* _Exercise details_: Find every line below where the string "meshes" shows up, and copy those lines.

* _Extracted information_:
↓↓↓
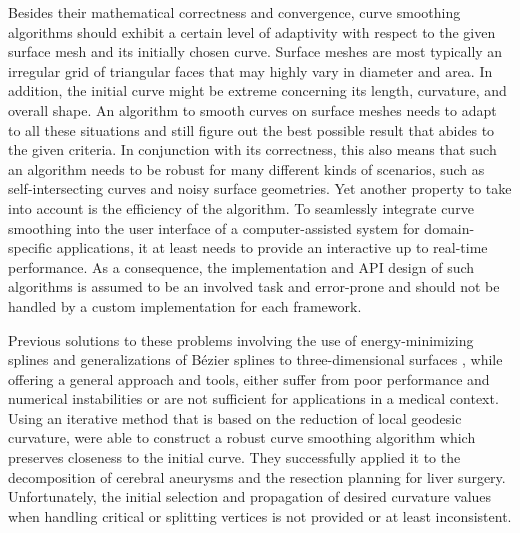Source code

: \documentclass{stdlocal}
\begin{document}

Besides their mathematical correctness and convergence, curve smoothing algorithms should exhibit a certain level of adaptivity with respect to the given surface mesh and its initially chosen curve.
Surface meshes are most typically an irregular grid of triangular faces that may highly vary in diameter and area.
In addition, the initial curve might be extreme concerning its length, curvature, and overall shape.
An algorithm to smooth curves on surface meshes needs to adapt to all these situations and still figure out the best possible result that abides to the given criteria.
In conjunction with its correctness, this also means that such an algorithm needs to be robust for many different kinds of scenarios, such as self-intersecting curves and noisy surface geometries.
Yet another property to take into account is the efficiency of the algorithm.
To seamlessly integrate curve smoothing into the user interface of a computer-assisted system for domain-specific applications, it at least needs to provide an interactive up to real-time performance.
As a consequence, the implementation and API design of such algorithms is assumed to be an involved task and error-prone and should not be handled by a custom implementation for each framework.
\autocite{lawonn2014}

Previous solutions to these problems involving the use of energy-minimizing splines \autocite{hofer2004} and generalizations of Bézier splines to three-dimensional surfaces \autocite{martinez2007,mancinelli2022}, while offering a general approach and tools, either suffer from poor performance and numerical instabilities or are not sufficient for applications in a medical context.
Using an iterative method that is based on the reduction of local geodesic curvature, \textcite{lawonn2014} were able to construct a robust curve smoothing algorithm which preserves closeness to the initial curve.
They successfully applied it to the decomposition of cerebral aneurysms and the resection planning for liver surgery.
Unfortunately, the initial selection and propagation of desired curvature values when handling critical or splitting vertices is not provided or at least inconsistent.
\end{document}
↑↑↑
* _Answer for this exercise_:
Surface meshes are most typically an irregular grid of triangular faces that may highly vary in diameter and area.
An algorithm to smooth curves on surface meshes needs to adapt to all these situations and still figure out the best possible result that abides to the given criteria.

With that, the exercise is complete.